> RECORDED INFORMATION
* * * *
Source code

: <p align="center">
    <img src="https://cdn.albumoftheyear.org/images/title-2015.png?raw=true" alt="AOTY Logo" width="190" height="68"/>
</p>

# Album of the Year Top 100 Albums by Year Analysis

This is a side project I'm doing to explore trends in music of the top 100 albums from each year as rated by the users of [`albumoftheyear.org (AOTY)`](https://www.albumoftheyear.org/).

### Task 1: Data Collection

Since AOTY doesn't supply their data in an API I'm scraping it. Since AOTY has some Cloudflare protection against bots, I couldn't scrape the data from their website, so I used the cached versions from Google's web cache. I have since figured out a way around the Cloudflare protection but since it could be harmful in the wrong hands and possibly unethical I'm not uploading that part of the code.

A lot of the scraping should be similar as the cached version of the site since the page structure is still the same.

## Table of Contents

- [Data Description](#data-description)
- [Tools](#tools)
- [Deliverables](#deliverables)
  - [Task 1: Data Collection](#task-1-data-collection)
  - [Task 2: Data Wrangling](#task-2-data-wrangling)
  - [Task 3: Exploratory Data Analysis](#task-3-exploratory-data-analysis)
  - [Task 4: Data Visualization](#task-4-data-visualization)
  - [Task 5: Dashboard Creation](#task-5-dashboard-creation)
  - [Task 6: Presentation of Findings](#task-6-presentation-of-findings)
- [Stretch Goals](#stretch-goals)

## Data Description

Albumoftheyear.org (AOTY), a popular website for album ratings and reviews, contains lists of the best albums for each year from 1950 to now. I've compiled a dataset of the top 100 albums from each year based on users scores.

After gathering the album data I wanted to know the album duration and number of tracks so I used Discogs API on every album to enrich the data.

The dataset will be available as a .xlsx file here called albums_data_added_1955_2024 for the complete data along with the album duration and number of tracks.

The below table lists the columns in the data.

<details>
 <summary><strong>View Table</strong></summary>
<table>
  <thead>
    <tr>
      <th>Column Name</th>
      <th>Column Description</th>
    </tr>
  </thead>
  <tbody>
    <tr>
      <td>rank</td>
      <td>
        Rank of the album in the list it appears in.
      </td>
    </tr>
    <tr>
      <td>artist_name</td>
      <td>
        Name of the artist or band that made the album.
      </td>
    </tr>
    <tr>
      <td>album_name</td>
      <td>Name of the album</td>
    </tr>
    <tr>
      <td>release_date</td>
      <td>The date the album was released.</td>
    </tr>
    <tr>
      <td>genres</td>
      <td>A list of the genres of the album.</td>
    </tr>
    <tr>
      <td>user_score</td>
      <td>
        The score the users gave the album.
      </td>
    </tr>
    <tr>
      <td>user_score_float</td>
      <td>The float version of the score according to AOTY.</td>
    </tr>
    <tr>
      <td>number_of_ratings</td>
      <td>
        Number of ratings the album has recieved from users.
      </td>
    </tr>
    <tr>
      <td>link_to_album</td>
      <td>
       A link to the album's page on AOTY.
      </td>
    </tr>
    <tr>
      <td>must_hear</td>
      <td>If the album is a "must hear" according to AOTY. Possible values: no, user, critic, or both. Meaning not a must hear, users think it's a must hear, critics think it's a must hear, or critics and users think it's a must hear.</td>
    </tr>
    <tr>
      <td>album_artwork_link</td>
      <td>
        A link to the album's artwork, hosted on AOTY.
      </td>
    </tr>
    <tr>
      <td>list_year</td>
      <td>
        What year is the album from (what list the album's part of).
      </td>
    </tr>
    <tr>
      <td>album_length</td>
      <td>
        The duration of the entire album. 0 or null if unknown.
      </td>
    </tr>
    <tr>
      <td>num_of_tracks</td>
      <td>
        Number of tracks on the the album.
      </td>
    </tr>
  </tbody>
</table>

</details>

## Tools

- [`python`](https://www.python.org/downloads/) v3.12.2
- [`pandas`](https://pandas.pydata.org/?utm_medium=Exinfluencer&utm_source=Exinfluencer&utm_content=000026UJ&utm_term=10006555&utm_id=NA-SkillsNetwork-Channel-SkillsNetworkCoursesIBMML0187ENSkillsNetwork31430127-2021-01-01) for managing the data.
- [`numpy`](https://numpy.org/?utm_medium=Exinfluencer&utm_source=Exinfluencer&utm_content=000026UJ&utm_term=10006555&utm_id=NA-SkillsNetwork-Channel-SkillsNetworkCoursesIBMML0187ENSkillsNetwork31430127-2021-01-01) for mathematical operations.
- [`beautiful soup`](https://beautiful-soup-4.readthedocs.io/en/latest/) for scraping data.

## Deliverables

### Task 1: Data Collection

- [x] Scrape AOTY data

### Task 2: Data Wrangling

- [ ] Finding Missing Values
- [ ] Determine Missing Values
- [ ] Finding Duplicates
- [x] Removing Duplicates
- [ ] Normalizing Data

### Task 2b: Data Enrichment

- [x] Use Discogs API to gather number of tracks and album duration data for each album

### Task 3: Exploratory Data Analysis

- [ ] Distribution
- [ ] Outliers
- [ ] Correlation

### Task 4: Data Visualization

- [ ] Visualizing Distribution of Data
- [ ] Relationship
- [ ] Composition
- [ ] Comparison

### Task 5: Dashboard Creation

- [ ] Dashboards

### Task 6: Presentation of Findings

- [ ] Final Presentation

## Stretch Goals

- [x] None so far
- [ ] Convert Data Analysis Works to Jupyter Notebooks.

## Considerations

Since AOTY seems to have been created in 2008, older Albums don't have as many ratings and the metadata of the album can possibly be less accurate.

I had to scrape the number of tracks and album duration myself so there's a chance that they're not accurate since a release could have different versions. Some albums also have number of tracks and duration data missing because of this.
* * * *
> WHAT NEEDS TO BE DONE
Set down the whole listing once more, precisely as written.

> RESULT
Source code

: <p align="center">
    <img src="https://cdn.albumoftheyear.org/images/title-2015.png?raw=true" alt="AOTY Logo" width="190" height="68"/>
</p>

# Album of the Year Top 100 Albums by Year Analysis

This is a side project I'm doing to explore trends in music of the top 100 albums from each year as rated by the users of [`albumoftheyear.org (AOTY)`](https://www.albumoftheyear.org/).

### Task 1: Data Collection

Since AOTY doesn't supply their data in an API I'm scraping it. Since AOTY has some Cloudflare protection against bots, I couldn't scrape the data from their website, so I used the cached versions from Google's web cache. I have since figured out a way around the Cloudflare protection but since it could be harmful in the wrong hands and possibly unethical I'm not uploading that part of the code.

A lot of the scraping should be similar as the cached version of the site since the page structure is still the same.

## Table of Contents

- [Data Description](#data-description)
- [Tools](#tools)
- [Deliverables](#deliverables)
  - [Task 1: Data Collection](#task-1-data-collection)
  - [Task 2: Data Wrangling](#task-2-data-wrangling)
  - [Task 3: Exploratory Data Analysis](#task-3-exploratory-data-analysis)
  - [Task 4: Data Visualization](#task-4-data-visualization)
  - [Task 5: Dashboard Creation](#task-5-dashboard-creation)
  - [Task 6: Presentation of Findings](#task-6-presentation-of-findings)
- [Stretch Goals](#stretch-goals)

## Data Description

Albumoftheyear.org (AOTY), a popular website for album ratings and reviews, contains lists of the best albums for each year from 1950 to now. I've compiled a dataset of the top 100 albums from each year based on users scores.

After gathering the album data I wanted to know the album duration and number of tracks so I used Discogs API on every album to enrich the data.

The dataset will be available as a .xlsx file here called albums_data_added_1955_2024 for the complete data along with the album duration and number of tracks.

The below table lists the columns in the data.

<details>
 <summary><strong>View Table</strong></summary>
<table>
  <thead>
    <tr>
      <th>Column Name</th>
      <th>Column Description</th>
    </tr>
  </thead>
  <tbody>
    <tr>
      <td>rank</td>
      <td>
        Rank of the album in the list it appears in.
      </td>
    </tr>
    <tr>
      <td>artist_name</td>
      <td>
        Name of the artist or band that made the album.
      </td>
    </tr>
    <tr>
      <td>album_name</td>
      <td>Name of the album</td>
    </tr>
    <tr>
      <td>release_date</td>
      <td>The date the album was released.</td>
    </tr>
    <tr>
      <td>genres</td>
      <td>A list of the genres of the album.</td>
    </tr>
    <tr>
      <td>user_score</td>
      <td>
        The score the users gave the album.
      </td>
    </tr>
    <tr>
      <td>user_score_float</td>
      <td>The float version of the score according to AOTY.</td>
    </tr>
    <tr>
      <td>number_of_ratings</td>
      <td>
        Number of ratings the album has recieved from users.
      </td>
    </tr>
    <tr>
      <td>link_to_album</td>
      <td>
       A link to the album's page on AOTY.
      </td>
    </tr>
    <tr>
      <td>must_hear</td>
      <td>If the album is a "must hear" according to AOTY. Possible values: no, user, critic, or both. Meaning not a must hear, users think it's a must hear, critics think it's a must hear, or critics and users think it's a must hear.</td>
    </tr>
    <tr>
      <td>album_artwork_link</td>
      <td>
        A link to the album's artwork, hosted on AOTY.
      </td>
    </tr>
    <tr>
      <td>list_year</td>
      <td>
        What year is the album from (what list the album's part of).
      </td>
    </tr>
    <tr>
      <td>album_length</td>
      <td>
        The duration of the entire album. 0 or null if unknown.
      </td>
    </tr>
    <tr>
      <td>num_of_tracks</td>
      <td>
        Number of tracks on the the album.
      </td>
    </tr>
  </tbody>
</table>

</details>

## Tools

- [`python`](https://www.python.org/downloads/) v3.12.2
- [`pandas`](https://pandas.pydata.org/?utm_medium=Exinfluencer&utm_source=Exinfluencer&utm_content=000026UJ&utm_term=10006555&utm_id=NA-SkillsNetwork-Channel-SkillsNetworkCoursesIBMML0187ENSkillsNetwork31430127-2021-01-01) for managing the data.
- [`numpy`](https://numpy.org/?utm_medium=Exinfluencer&utm_source=Exinfluencer&utm_content=000026UJ&utm_term=10006555&utm_id=NA-SkillsNetwork-Channel-SkillsNetworkCoursesIBMML0187ENSkillsNetwork31430127-2021-01-01) for mathematical operations.
- [`beautiful soup`](https://beautiful-soup-4.readthedocs.io/en/latest/) for scraping data.

## Deliverables

### Task 1: Data Collection

- [x] Scrape AOTY data

### Task 2: Data Wrangling

- [ ] Finding Missing Values
- [ ] Determine Missing Values
- [ ] Finding Duplicates
- [x] Removing Duplicates
- [ ] Normalizing Data

### Task 2b: Data Enrichment

- [x] Use Discogs API to gather number of tracks and album duration data for each album

### Task 3: Exploratory Data Analysis

- [ ] Distribution
- [ ] Outliers
- [ ] Correlation

### Task 4: Data Visualization

- [ ] Visualizing Distribution of Data
- [ ] Relationship
- [ ] Composition
- [ ] Comparison

### Task 5: Dashboard Creation

- [ ] Dashboards

### Task 6: Presentation of Findings

- [ ] Final Presentation

## Stretch Goals

- [x] None so far
- [ ] Convert Data Analysis Works to Jupyter Notebooks.

## Considerations

Since AOTY seems to have been created in 2008, older Albums don't have as many ratings and the metadata of the album can possibly be less accurate.

I had to scrape the number of tracks and album duration myself so there's a chance that they're not accurate since a release could have different versions. Some albums also have number of tracks and duration data missing because of this.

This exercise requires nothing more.